Linux x86 Two-Byte Shift Encoder

By August 27, 2018 SLAE-x86

This blog post has been created for completing the requirements of the SecurityTube Linux Assembly Expert certification:
Student ID: SLAE-1134
Assignment number: 4
Github repo:


Hey everyone! Today, we’re going to discuss how to create a custom encoder. This is a pretty straight forward encoder, based off of the concept laid out from the caesar cipher. Before we dig into the meat of today’s topic, let’s lay out the assignment requirements.


  • Create a custom encoding scheme like the “insertion encoder” that was shown during the SLAE course
  • Create a proof-of-concept, using the execve-stack shellcode that was demonstrated during the course.
  • Encode the execve-stack shellcode using your encoder and validate that it functions, as desired.

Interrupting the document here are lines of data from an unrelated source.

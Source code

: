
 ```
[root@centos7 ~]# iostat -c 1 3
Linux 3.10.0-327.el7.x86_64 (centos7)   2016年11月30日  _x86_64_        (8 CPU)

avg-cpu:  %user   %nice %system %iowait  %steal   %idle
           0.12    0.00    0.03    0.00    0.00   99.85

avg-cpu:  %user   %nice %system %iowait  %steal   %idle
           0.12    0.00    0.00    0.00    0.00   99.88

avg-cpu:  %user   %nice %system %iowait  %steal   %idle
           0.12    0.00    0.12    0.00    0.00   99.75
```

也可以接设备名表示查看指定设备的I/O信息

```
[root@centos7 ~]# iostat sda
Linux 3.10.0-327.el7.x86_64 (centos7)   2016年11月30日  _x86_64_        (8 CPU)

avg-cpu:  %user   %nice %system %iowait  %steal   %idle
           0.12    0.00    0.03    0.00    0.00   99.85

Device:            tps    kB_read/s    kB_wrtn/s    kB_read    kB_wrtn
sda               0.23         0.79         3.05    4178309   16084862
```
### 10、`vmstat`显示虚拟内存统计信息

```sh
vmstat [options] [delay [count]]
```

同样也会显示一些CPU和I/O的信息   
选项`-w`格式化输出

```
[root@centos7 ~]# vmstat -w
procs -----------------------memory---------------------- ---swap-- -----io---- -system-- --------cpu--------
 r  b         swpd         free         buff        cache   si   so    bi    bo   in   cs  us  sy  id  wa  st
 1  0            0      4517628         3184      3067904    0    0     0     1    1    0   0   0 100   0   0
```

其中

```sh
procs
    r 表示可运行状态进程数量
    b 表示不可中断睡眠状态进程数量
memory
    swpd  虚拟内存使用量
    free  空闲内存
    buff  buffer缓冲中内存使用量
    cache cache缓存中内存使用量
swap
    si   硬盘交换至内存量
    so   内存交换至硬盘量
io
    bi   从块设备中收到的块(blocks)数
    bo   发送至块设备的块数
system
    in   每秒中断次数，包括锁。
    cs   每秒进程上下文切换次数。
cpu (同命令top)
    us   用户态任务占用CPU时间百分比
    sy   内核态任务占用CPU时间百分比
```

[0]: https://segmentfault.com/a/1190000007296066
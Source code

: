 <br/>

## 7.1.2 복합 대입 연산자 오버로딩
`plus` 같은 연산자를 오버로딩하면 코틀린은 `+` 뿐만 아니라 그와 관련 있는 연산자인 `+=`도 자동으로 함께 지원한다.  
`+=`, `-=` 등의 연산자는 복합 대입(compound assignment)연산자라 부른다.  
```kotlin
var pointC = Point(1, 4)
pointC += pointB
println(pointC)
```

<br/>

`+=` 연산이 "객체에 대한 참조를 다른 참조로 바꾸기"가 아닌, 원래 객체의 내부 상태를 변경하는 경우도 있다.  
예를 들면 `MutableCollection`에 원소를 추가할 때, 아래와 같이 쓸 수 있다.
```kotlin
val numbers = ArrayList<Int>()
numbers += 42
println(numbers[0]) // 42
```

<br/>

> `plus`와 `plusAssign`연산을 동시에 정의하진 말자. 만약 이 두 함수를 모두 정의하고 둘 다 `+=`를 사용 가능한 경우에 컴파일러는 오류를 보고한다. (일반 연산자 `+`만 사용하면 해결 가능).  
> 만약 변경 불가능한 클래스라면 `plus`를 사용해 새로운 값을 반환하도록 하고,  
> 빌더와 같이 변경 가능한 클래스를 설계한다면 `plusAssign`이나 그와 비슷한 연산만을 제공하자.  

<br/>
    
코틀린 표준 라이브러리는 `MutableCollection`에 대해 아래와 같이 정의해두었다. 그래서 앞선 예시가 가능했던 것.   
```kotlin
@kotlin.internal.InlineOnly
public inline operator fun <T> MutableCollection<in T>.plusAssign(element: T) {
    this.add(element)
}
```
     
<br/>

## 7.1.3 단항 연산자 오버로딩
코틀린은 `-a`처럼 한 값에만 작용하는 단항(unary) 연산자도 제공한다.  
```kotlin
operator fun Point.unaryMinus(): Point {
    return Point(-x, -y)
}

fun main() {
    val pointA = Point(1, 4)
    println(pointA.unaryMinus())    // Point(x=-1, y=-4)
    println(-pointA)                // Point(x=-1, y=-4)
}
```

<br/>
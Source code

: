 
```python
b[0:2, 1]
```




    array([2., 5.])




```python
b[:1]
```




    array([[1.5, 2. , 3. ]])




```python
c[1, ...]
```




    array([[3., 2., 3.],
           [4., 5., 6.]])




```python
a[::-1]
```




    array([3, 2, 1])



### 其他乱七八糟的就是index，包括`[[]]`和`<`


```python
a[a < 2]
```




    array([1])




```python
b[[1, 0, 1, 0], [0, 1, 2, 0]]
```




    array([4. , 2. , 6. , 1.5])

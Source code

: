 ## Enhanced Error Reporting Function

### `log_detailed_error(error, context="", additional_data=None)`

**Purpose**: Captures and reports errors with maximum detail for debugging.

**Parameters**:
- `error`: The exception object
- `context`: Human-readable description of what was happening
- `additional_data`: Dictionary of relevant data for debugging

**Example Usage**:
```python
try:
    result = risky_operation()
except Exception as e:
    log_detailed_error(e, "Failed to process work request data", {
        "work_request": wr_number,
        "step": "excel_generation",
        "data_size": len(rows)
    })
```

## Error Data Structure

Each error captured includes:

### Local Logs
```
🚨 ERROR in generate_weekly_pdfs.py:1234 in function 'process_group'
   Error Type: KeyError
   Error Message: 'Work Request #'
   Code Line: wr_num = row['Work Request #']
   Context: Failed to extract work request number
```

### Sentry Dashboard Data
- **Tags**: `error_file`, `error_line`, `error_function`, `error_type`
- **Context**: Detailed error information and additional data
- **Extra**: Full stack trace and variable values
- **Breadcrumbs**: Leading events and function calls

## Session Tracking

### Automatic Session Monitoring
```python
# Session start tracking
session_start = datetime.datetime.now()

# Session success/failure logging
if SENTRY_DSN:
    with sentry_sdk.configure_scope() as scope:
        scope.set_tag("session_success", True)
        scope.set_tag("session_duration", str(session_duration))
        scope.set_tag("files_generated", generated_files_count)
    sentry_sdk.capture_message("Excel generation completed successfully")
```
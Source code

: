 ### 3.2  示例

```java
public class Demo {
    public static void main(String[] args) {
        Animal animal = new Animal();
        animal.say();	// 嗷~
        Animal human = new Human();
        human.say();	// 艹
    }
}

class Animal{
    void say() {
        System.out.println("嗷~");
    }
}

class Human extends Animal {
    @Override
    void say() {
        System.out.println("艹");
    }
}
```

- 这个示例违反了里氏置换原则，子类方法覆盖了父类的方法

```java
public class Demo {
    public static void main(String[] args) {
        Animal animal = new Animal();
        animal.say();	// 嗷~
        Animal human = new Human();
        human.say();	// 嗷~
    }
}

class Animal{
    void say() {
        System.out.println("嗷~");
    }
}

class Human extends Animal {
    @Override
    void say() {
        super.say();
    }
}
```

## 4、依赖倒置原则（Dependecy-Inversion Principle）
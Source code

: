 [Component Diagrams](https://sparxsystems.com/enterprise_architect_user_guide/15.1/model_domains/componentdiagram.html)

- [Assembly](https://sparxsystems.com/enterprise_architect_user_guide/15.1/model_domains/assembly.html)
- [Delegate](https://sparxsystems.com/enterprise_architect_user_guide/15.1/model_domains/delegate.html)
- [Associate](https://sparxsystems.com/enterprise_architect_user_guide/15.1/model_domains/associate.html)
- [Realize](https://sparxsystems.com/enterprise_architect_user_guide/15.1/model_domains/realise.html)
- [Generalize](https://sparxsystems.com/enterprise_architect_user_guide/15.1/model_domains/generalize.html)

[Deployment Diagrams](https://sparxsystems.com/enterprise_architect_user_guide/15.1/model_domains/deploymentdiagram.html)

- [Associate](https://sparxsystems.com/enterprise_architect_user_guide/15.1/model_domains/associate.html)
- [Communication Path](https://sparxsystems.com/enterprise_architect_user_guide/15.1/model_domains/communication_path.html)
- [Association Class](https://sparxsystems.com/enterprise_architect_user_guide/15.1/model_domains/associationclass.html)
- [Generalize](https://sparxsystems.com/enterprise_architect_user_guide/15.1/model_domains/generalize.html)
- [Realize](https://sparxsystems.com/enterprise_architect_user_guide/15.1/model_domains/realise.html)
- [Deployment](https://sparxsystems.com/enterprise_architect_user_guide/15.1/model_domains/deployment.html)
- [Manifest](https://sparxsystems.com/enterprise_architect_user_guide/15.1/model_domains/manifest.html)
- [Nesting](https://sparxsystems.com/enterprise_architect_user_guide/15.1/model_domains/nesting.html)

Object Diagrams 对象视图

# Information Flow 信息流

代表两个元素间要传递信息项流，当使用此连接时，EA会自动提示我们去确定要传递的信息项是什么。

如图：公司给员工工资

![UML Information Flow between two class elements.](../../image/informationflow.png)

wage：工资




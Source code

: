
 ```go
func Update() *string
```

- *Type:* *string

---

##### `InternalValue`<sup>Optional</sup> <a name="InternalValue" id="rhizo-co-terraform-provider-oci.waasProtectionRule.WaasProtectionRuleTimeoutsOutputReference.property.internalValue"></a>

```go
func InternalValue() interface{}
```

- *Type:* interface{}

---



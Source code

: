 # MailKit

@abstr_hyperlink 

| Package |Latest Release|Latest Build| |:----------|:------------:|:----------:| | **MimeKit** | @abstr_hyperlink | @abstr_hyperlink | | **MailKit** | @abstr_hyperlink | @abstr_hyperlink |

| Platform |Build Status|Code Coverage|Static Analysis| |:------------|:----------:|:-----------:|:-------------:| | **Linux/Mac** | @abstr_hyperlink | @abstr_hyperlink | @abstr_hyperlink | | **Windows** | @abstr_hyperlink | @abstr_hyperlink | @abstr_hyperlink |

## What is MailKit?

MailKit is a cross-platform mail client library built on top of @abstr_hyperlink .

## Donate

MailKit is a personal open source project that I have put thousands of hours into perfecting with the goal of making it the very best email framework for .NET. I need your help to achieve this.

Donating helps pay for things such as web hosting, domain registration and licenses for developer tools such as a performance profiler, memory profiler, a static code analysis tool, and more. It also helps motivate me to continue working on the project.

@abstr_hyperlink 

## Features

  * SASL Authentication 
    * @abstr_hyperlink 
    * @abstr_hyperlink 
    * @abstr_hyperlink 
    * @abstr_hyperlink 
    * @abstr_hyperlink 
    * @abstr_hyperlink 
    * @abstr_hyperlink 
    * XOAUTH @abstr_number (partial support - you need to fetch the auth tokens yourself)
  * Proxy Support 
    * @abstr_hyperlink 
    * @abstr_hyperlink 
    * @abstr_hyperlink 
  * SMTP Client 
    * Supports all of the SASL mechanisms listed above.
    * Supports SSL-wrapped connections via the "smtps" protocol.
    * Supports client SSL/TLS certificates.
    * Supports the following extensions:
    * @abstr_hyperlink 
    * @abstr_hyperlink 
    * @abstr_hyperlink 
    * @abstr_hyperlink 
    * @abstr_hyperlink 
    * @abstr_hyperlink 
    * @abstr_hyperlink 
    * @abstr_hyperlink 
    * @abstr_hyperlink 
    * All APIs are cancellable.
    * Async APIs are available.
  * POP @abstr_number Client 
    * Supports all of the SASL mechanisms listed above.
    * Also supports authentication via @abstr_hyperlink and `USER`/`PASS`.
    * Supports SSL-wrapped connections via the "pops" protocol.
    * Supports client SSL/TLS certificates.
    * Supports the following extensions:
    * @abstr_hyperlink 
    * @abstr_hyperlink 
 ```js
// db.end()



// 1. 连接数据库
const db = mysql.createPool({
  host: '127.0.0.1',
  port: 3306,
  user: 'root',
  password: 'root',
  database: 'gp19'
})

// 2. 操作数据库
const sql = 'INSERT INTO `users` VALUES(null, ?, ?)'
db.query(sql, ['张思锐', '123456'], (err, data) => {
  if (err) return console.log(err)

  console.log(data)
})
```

The execve-stack shellcode used can be seen below and in the assignment repository:

First things first

Why encode shellcode?

Encoding shellcode is very important to understand, and sadly it’s commonly misunderstood in my experience. Encoding shellcode, such as you do with the different encoders available within Metasploit Framework, allow you to remove potentially bad characters from your shellcode. For example, null values, carriage returns, line feeds, etc. may all be bad characters depending on the target program.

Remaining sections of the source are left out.